The voice is still pretty obviously artificial, but I think most of that is down to the system prompt rather than the model. It adds more words than a human would, and it's far too calm and precise to read as human. It also got flustered when I interrupted it mid tool call and needed me to repeat the question. That said, this was generated automatically in about 30 seconds, and most of these rough edges could be smoothed out with better prompt engineering.

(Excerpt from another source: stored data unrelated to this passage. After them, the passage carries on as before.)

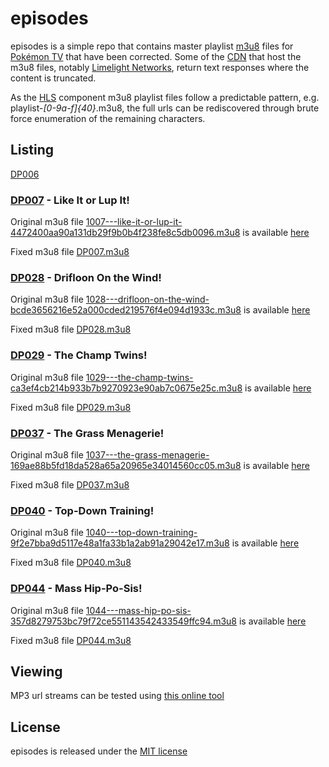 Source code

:# episodes

episodes is a simple repo that contains master playlist [m3u8][1] files for
[Pokémon TV][2] that have been corrected. Some of the [CDN][3] that host the
m3u8 files, notably [Limelight Networks][4], return text responses where the
content is truncated.

As the [HLS][5] component m3u8 playlist files follow a predictable pattern,
e.g. playlist-_[0-9a-f]{40}_.m3u8, the full urls can be rediscovered through
brute force enumeration of the remaining characters.

## Listing

[DP006][6]

### [DP007][7] - Like It or Lup It!

Original m3u8 file [1007---like-it-or-lup-it-4472400aa90a131db29f9b0b4f238fe8c5db0096.m3u8][8]
is available [here][9]

Fixed m3u8 file [DP007.m3u8][10]

### [DP028][11] - Drifloon On the Wind!

Original m3u8 file [1028---drifloon-on-the-wind-bcde3656216e52a000cded219576f4e094d1933c.m3u8][12]
is available [here][13]

Fixed m3u8 file [DP028.m3u8][14]

### [DP029][15] - The Champ Twins!

Original m3u8 file [1029---the-champ-twins-ca3ef4cb214b933b7b9270923e90ab7c0675e25c.m3u8][16]
is available [here][17]

Fixed m3u8 file [DP029.m3u8][18]

### [DP037][19] - The Grass Menagerie!

Original m3u8 file [1037---the-grass-menagerie-169ae88b5fd18da528a65a20965e34014560cc05.m3u8][20]
is available [here][21]

Fixed m3u8 file [DP037.m3u8][22]

### [DP040][23] - Top-Down Training!

Original m3u8 file [1040---top-down-training-9f2e7bba9d5117e48a1fa33b1a2ab91a29042e17.m3u8][24]
is available [here][25]

Fixed m3u8 file [DP040.m3u8][26]

### [DP044][27] - Mass Hip-Po-Sis!

Original m3u8 file [1044---mass-hip-po-sis-357d8279753bc79f72ce551143542433549ffc94.m3u8][28]
is available [here][29]

Fixed m3u8 file [DP044.m3u8][30]

## Viewing

MP3 url streams can be tested using [this online tool][31]

## License

episodes is released under the [MIT license][32]

  [1]: https://en.wikipedia.org/wiki/M3U
  [2]: https://www.pokemon.com/uk/pokemon-episodes/
  [3]: https://en.wikipedia.org/wiki/Content_delivery_network
  [4]: https://www.limelight.com/
  [5]: https://en.wikipedia.org/wiki/HTTP_Live_Streaming
  [6]: https://github.com/pkmntv/episodes/tree/master/DP006
  [7]: https://bulbapedia.bulbagarden.net/wiki/DP007
  [8]: https://raw.githubusercontent.com/pkmntv/episodes/master/1007---like-it-or-lup-it-4472400aa90a131db29f9b0b4f238fe8c5db0096.m3u8
  [9]: https://s2.content.video.llnw.net/smedia/4953336d7f544f678a12270b176ea386/uE/P-JUoMCtUH6Lqtd5wTsbojS8j3pyRgdvrWXTxj5s8/1007---like-it-or-lup-it-4472400aa90a131db29f9b0b4f238fe8c5db0096.m3u8
  [10]: https://raw.githubusercontent.com/pkmntv/episodes/master/DP007.m3u8
  [11]: https://bulbapedia.bulbagarden.net/wiki/DP028
  [12]: https://raw.githubusercontent.com/pkmntv/episodes/master/1028---drifloon-on-the-wind-bcde3656216e52a000cded219576f4e094d1933c.m3u8
  [13]: https://s2.content.video.llnw.net/smedia/4953336d7f544f678a12270b176ea386/ZG/gEZeJ5OWBPq7tCIrkDc6lp_sIe54qJMVyOEPoAWcA/1028---drifloon-on-the-wind-bcde3656216e52a000cded219576f4e094d1933c.m3u8
  [14]: https://raw.githubusercontent.com/pkmntv/episodes/master/DP028.m3u8
  [15]: https://bulbapedia.bulbagarden.net/wiki/DP029
  [16]: https://raw.githubusercontent.com/pkmntv/episodes/master/1029---the-champ-twins-ca3ef4cb214b933b7b9270923e90ab7c0675e25c.m3u8
  [17]: https://s2.content.video.llnw.net/smedia/4953336d7f544f678a12270b176ea386/8Z/WeNEiO1TgFK4kxhg6db5eB0l3Qg5guDyeFabRd3v0/1029---the-champ-twins-ca3ef4cb214b933b7b9270923e90ab7c0675e25c.m3u8
  [18]: https://raw.githubusercontent.com/pkmntv/episodes/master/DP029.m3u8
  [19]: https://bulbapedia.bulbagarden.net/wiki/DP037
  [20]: https://raw.githubusercontent.com/pkmntv/episodes/master/1037---the-grass-menagerie-169ae88b5fd18da528a65a20965e34014560cc05.m3u8
  [21]: https://s2.content.video.llnw.net/smedia/4953336d7f544f678a12270b176ea386/YX/8JK-bUki9ikTGiusm6SWFIVSrdlm9N30JDiS5O9FU/1037---the-grass-menagerie-169ae88b5fd18da528a65a20965e34014560cc05.m3u8
  [22]: https://raw.githubusercontent.com/pkmntv/episodes/master/DP037.m3u8
  [23]: https://bulbapedia.bulbagarden.net/wiki/DP040
  [24]: https://raw.githubusercontent.com/pkmntv/episodes/master/1040---top-down-training-9f2e7bba9d5117e48a1fa33b1a2ab91a29042e17.m3u8
  [25]: https://s2.content.video.llnw.net/smedia/4953336d7f544f678a12270b176ea386/Ud/U_sVvfDHuxlYLw-8HlrNVNlmAKXl_K77XwGk4R1kE/1040---top-down-training-9f2e7bba9d5117e48a1fa33b1a2ab91a29042e17.m3u8
  [26]: https://raw.githubusercontent.com/pkmntv/episodes/master/DP040.m3u8
  [27]: https://bulbapedia.bulbagarden.net/wiki/DP044
  [28]: https://raw.githubusercontent.com/pkmntv/episodes/master/1044---mass-hip-po-sis-357d8279753bc79f72ce551143542433549ffc94.m3u8
  [29]: https://s2.content.video.llnw.net/smedia/4953336d7f544f678a12270b176ea386/FK/N5gRNbKEC1pQvTT4n0VGCSvuaDAO8bmx8zxVo8nsY/1044---mass-hip-po-sis-357d8279753bc79f72ce551143542433549ffc94.m3u8
  [30]: https://raw.githubusercontent.com/pkmntv/episodes/master/DP044.m3u8
  [31]: http://player.streamingtvguides.com/
  [32]: https://opensource.org/licenses/MIT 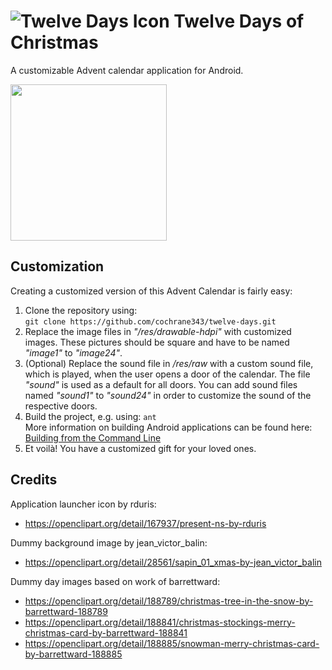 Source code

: # ![Twelve Days Icon](https://raw.githubusercontent.com/cochrane343/twelve-days/master/res/drawable-mdpi/ic_launcher.png) Twelve Days of Christmas

A customizable Advent calendar application for Android.

<img width="250px" style="margin:auto;" src="https://github.com/cochrane343/twelve-days/raw/master/screenshot.png" />

## Customization

Creating a customized version of this Advent Calendar is fairly easy:

1. Clone the repository using:<br>``git clone https://github.com/cochrane343/twelve-days.git``
2. Replace the image files in *"/res/drawable-hdpi"* with customized images. These pictures should be square and have to be named *"image1"* to *"image24"*.
3. (Optional) Replace the sound file in */res/raw* with a custom sound file, which is played, when the user opens a door of the calendar. The file *"sound"* is used as a default for all doors. You can add sound files named *"sound1"* to *"sound24"* in order to customize the sound of the respective doors.
4. Build the project, e.g. using: ``ant``<br>More information on building Android applications can be found here: [Building from the Command Line](http://developer.android.com/tools/building/building-cmdline.html)
5. Et voilà! You have a customized gift for your loved ones.

## Credits
Application launcher icon by rduris:
* https://openclipart.org/detail/167937/present-ns-by-rduris

Dummy background image by jean_victor_balin:
* https://openclipart.org/detail/28561/sapin_01_xmas-by-jean_victor_balin

Dummy day images based on work of barrettward:
* https://openclipart.org/detail/188789/christmas-tree-in-the-snow-by-barrettward-188789
* https://openclipart.org/detail/188841/christmas-stockings-merry-christmas-card-by-barrettward-188841
* https://openclipart.org/detail/188885/snowman-merry-christmas-card-by-barrettward-188885
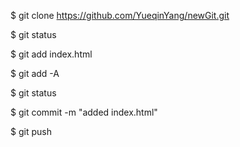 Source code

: $ git clone  https://github.com/YueqinYang/newGit.git 


$ git status


$ git add index.html

$ git add -A


$ git status


$ git commit -m "added index.html"


$ git push
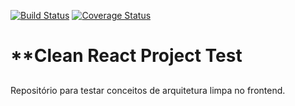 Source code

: [![Build Status](https://app.travis-ci.com/JoaoMacedo03/clean-react.svg?branch=main)](https://app.travis-ci.com/JoaoMacedo03/clean-react) [![Coverage Status](https://coveralls.io/repos/github/JoaoMacedo03/clean-react/badge.svg?branch=main)](https://coveralls.io/github/JoaoMacedo03/clean-react?branch=main)

# **Clean React Project Test

##

Repositório para testar conceitos de arquitetura limpa no frontend. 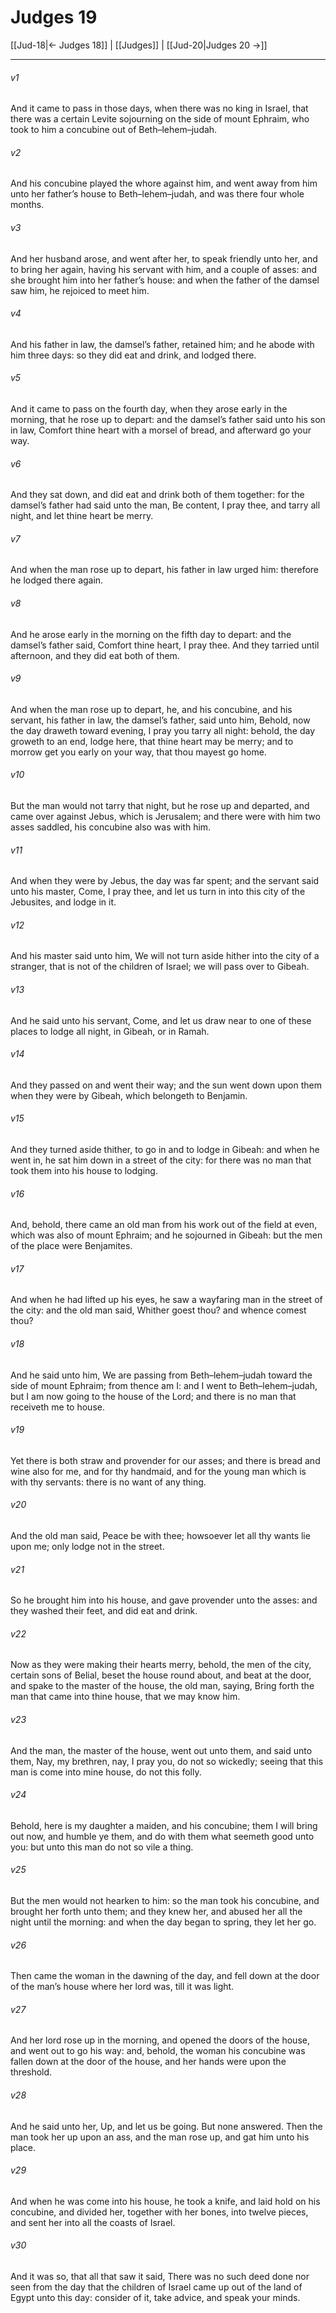 # Judges 19

[[Jud-18|← Judges 18]] | [[Judges]] | [[Jud-20|Judges 20 →]]
***

###### v1
And it came to pass in those days, when there was no king in Israel, that there was a certain Levite sojourning on the side of mount Ephraim, who took to him a concubine out of Beth–lehem–judah.
###### v2
And his concubine played the whore against him, and went away from him unto her father’s house to Beth–lehem–judah, and was there four whole months.
###### v3
And her husband arose, and went after her, to speak friendly unto her, and to bring her again, having his servant with him, and a couple of asses: and she brought him into her father’s house: and when the father of the damsel saw him, he rejoiced to meet him.
###### v4
And his father in law, the damsel’s father, retained him; and he abode with him three days: so they did eat and drink, and lodged there.
###### v5
And it came to pass on the fourth day, when they arose early in the morning, that he rose up to depart: and the damsel’s father said unto his son in law, Comfort thine heart with a morsel of bread, and afterward go your way.
###### v6
And they sat down, and did eat and drink both of them together: for the damsel’s father had said unto the man, Be content, I pray thee, and tarry all night, and let thine heart be merry.
###### v7
And when the man rose up to depart, his father in law urged him: therefore he lodged there again.
###### v8
And he arose early in the morning on the fifth day to depart: and the damsel’s father said, Comfort thine heart, I pray thee. And they tarried until afternoon, and they did eat both of them.
###### v9
And when the man rose up to depart, he, and his concubine, and his servant, his father in law, the damsel’s father, said unto him, Behold, now the day draweth toward evening, I pray you tarry all night: behold, the day groweth to an end, lodge here, that thine heart may be merry; and to morrow get you early on your way, that thou mayest go home.
###### v10
But the man would not tarry that night, but he rose up and departed, and came over against Jebus, which is Jerusalem; and there were with him two asses saddled, his concubine also was with him.
###### v11
And when they were by Jebus, the day was far spent; and the servant said unto his master, Come, I pray thee, and let us turn in into this city of the Jebusites, and lodge in it.
###### v12
And his master said unto him, We will not turn aside hither into the city of a stranger, that is not of the children of Israel; we will pass over to Gibeah.
###### v13
And he said unto his servant, Come, and let us draw near to one of these places to lodge all night, in Gibeah, or in Ramah.
###### v14
And they passed on and went their way; and the sun went down upon them when they were by Gibeah, which belongeth to Benjamin.
###### v15
And they turned aside thither, to go in and to lodge in Gibeah: and when he went in, he sat him down in a street of the city: for there was no man that took them into his house to lodging.
###### v16
And, behold, there came an old man from his work out of the field at even, which was also of mount Ephraim; and he sojourned in Gibeah: but the men of the place were Benjamites.
###### v17
And when he had lifted up his eyes, he saw a wayfaring man in the street of the city: and the old man said, Whither goest thou? and whence comest thou?
###### v18
And he said unto him, We are passing from Beth–lehem–judah toward the side of mount Ephraim; from thence am I: and I went to Beth–lehem–judah, but I am now going to the house of the Lord; and there is no man that receiveth me to house.
###### v19
Yet there is both straw and provender for our asses; and there is bread and wine also for me, and for thy handmaid, and for the young man which is with thy servants: there is no want of any thing.
###### v20
And the old man said, Peace be with thee; howsoever let all thy wants lie upon me; only lodge not in the street.
###### v21
So he brought him into his house, and gave provender unto the asses: and they washed their feet, and did eat and drink.
###### v22
Now as they were making their hearts merry, behold, the men of the city, certain sons of Belial, beset the house round about, and beat at the door, and spake to the master of the house, the old man, saying, Bring forth the man that came into thine house, that we may know him.
###### v23
And the man, the master of the house, went out unto them, and said unto them, Nay, my brethren, nay, I pray you, do not so wickedly; seeing that this man is come into mine house, do not this folly.
###### v24
Behold, here is my daughter a maiden, and his concubine; them I will bring out now, and humble ye them, and do with them what seemeth good unto you: but unto this man do not so vile a thing.
###### v25
But the men would not hearken to him: so the man took his concubine, and brought her forth unto them; and they knew her, and abused her all the night until the morning: and when the day began to spring, they let her go.
###### v26
Then came the woman in the dawning of the day, and fell down at the door of the man’s house where her lord was, till it was light.
###### v27
And her lord rose up in the morning, and opened the doors of the house, and went out to go his way: and, behold, the woman his concubine was fallen down at the door of the house, and her hands were upon the threshold.
###### v28
And he said unto her, Up, and let us be going. But none answered. Then the man took her up upon an ass, and the man rose up, and gat him unto his place.
###### v29
And when he was come into his house, he took a knife, and laid hold on his concubine, and divided her, together with her bones, into twelve pieces, and sent her into all the coasts of Israel.
###### v30
And it was so, that all that saw it said, There was no such deed done nor seen from the day that the children of Israel came up out of the land of Egypt unto this day: consider of it, take advice, and speak your minds.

Overall, it was on par with or better than any provider I've tried, and by far the easiest to integrate with.

The Missing Piece: Voice Cloning Is Region-Locked

To get even more specific with the voice you want, several providers now offer instant voice cloning. You upload a couple of minutes of clean audio and get back a voice with similar qualities. xAI has offered this since early May 2026, but it's currently region-locked to the USA, so I couldn't try it.

Pricing That Undercuts Everyone Else

xAI's pricing is refreshingly transparent. There are only two rates: $4.20 per 1M characters for TTS, and $3.00 per hour for the realtime voice agent.

ServiceRate
TTS$4.20 / 1M characters
Realtime voice agent$3.00 / hour ($0.05 / minute)

To put that in context, generating a 200-page audiobook (roughly 500,000 characters) costs about $2.10. Running a voice agent that handles 1,000 five-minute support calls costs $250.

Should You Use Grok TTS?

If you're using an AI voice model for a legitimate purpose (an answering service, a voice assistant that doesn't suck to listen to, an audiobook), the new voice models from xAI are easy to recommend. If you're using an AI voice model for YouTube slop or scamming old people... Yeah, it would be great for that too. Don't do that.